**What to work on:**
Each record below must be reproduced exactly as it reads, with its images omitted.

Recorded information Block Start

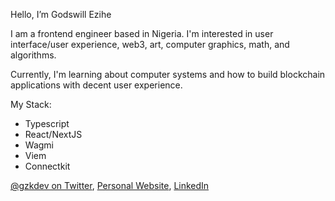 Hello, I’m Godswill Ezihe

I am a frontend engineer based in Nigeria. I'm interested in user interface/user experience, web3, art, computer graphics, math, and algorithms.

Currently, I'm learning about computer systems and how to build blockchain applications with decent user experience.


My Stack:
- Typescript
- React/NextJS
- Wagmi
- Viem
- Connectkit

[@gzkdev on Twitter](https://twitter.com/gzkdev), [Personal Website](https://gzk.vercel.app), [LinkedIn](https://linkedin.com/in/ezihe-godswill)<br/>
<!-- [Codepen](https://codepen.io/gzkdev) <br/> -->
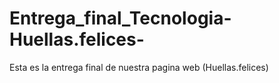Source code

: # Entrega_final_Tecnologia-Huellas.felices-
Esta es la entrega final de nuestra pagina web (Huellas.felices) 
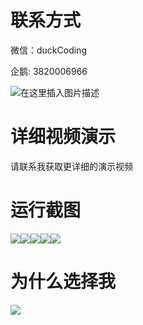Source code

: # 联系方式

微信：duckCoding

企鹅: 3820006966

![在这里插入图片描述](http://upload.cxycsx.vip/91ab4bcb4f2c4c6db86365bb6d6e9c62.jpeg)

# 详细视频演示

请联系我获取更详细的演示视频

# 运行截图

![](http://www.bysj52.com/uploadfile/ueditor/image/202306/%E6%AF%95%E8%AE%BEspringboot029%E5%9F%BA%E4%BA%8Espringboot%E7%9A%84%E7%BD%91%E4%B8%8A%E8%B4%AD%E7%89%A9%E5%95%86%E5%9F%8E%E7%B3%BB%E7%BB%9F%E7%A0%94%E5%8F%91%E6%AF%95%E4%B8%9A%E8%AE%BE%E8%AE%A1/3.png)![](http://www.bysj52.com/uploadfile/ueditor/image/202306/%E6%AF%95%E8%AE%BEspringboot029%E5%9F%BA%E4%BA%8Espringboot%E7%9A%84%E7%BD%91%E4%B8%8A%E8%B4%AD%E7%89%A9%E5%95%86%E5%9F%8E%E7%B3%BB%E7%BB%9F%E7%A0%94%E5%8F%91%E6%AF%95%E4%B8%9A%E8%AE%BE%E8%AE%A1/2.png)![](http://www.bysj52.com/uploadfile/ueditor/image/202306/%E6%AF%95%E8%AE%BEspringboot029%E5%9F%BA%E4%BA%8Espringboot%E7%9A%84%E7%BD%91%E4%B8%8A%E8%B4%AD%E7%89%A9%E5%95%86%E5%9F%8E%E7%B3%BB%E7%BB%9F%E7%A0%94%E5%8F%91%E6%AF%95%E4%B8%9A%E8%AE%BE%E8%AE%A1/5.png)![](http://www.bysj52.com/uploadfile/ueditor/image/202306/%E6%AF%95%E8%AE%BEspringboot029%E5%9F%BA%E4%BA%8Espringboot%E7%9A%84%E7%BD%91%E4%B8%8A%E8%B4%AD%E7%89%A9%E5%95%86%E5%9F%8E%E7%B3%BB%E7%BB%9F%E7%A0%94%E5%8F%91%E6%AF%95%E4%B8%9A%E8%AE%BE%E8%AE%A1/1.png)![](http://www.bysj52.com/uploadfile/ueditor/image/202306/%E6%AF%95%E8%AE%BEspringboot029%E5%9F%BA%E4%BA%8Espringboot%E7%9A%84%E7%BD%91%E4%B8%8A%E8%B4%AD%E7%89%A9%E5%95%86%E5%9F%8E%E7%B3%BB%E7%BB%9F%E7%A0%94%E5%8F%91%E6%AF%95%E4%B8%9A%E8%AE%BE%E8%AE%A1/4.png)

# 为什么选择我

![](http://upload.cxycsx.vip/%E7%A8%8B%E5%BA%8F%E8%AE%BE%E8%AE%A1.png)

Recorded information Block End

**Result:**
 Hello, I’m Godswill Ezihe

I am a frontend engineer based in Nigeria. I'm interested in user interface/user experience, web3, art, computer graphics, math, and algorithms.

Currently, I'm learning about computer systems and how to build blockchain applications with decent user experience.


My Stack:
- Typescript
- React/NextJS
- Wagmi
- Viem
- Connectkit

[@gzkdev on Twitter](https://twitter.com/gzkdev), [Personal Website](https://gzk.vercel.app), [LinkedIn](https://linkedin.com/in/ezihe-godswill)<br/>
<!-- [Codepen](https://codepen.io/gzkdev) <br/> -->
Source code

: # Entrega_final_Tecnologia-Huellas.felices-
Esta es la entrega final de nuestra pagina web (Huellas.felices) 
Source code

: # 联系方式

微信：duckCoding

企鹅: 3820006966

![在这里插入图片描述](http://upload.cxycsx.vip/91ab4bcb4f2c4c6db86365bb6d6e9c62.jpeg)

# 详细视频演示

请联系我获取更详细的演示视频

# 运行截图

![](http://www.bysj52.com/uploadfile/ueditor/image/202306/%E6%AF%95%E8%AE%BEspringboot029%E5%9F%BA%E4%BA%8Espringboot%E7%9A%84%E7%BD%91%E4%B8%8A%E8%B4%AD%E7%89%A9%E5%95%86%E5%9F%8E%E7%B3%BB%E7%BB%9F%E7%A0%94%E5%8F%91%E6%AF%95%E4%B8%9A%E8%AE%BE%E8%AE%A1/3.png)![](http://www.bysj52.com/uploadfile/ueditor/image/202306/%E6%AF%95%E8%AE%BEspringboot029%E5%9F%BA%E4%BA%8Espringboot%E7%9A%84%E7%BD%91%E4%B8%8A%E8%B4%AD%E7%89%A9%E5%95%86%E5%9F%8E%E7%B3%BB%E7%BB%9F%E7%A0%94%E5%8F%91%E6%AF%95%E4%B8%9A%E8%AE%BE%E8%AE%A1/2.png)![](http://www.bysj52.com/uploadfile/ueditor/image/202306/%E6%AF%95%E8%AE%BEspringboot029%E5%9F%BA%E4%BA%8Espringboot%E7%9A%84%E7%BD%91%E4%B8%8A%E8%B4%AD%E7%89%A9%E5%95%86%E5%9F%8E%E7%B3%BB%E7%BB%9F%E7%A0%94%E5%8F%91%E6%AF%95%E4%B8%9A%E8%AE%BE%E8%AE%A1/5.png)![](http://www.bysj52.com/uploadfile/ueditor/image/202306/%E6%AF%95%E8%AE%BEspringboot029%E5%9F%BA%E4%BA%8Espringboot%E7%9A%84%E7%BD%91%E4%B8%8A%E8%B4%AD%E7%89%A9%E5%95%86%E5%9F%8E%E7%B3%BB%E7%BB%9F%E7%A0%94%E5%8F%91%E6%AF%95%E4%B8%9A%E8%AE%BE%E8%AE%A1/1.png)![](http://www.bysj52.com/uploadfile/ueditor/image/202306/%E6%AF%95%E8%AE%BEspringboot029%E5%9F%BA%E4%BA%8Espringboot%E7%9A%84%E7%BD%91%E4%B8%8A%E8%B4%AD%E7%89%A9%E5%95%86%E5%9F%8E%E7%B3%BB%E7%BB%9F%E7%A0%94%E5%8F%91%E6%AF%95%E4%B8%9A%E8%AE%BE%E8%AE%A1/4.png)

# 为什么选择我

![](http://upload.cxycsx.vip/%E7%A8%8B%E5%BA%8F%E8%AE%BE%E8%AE%A1.png)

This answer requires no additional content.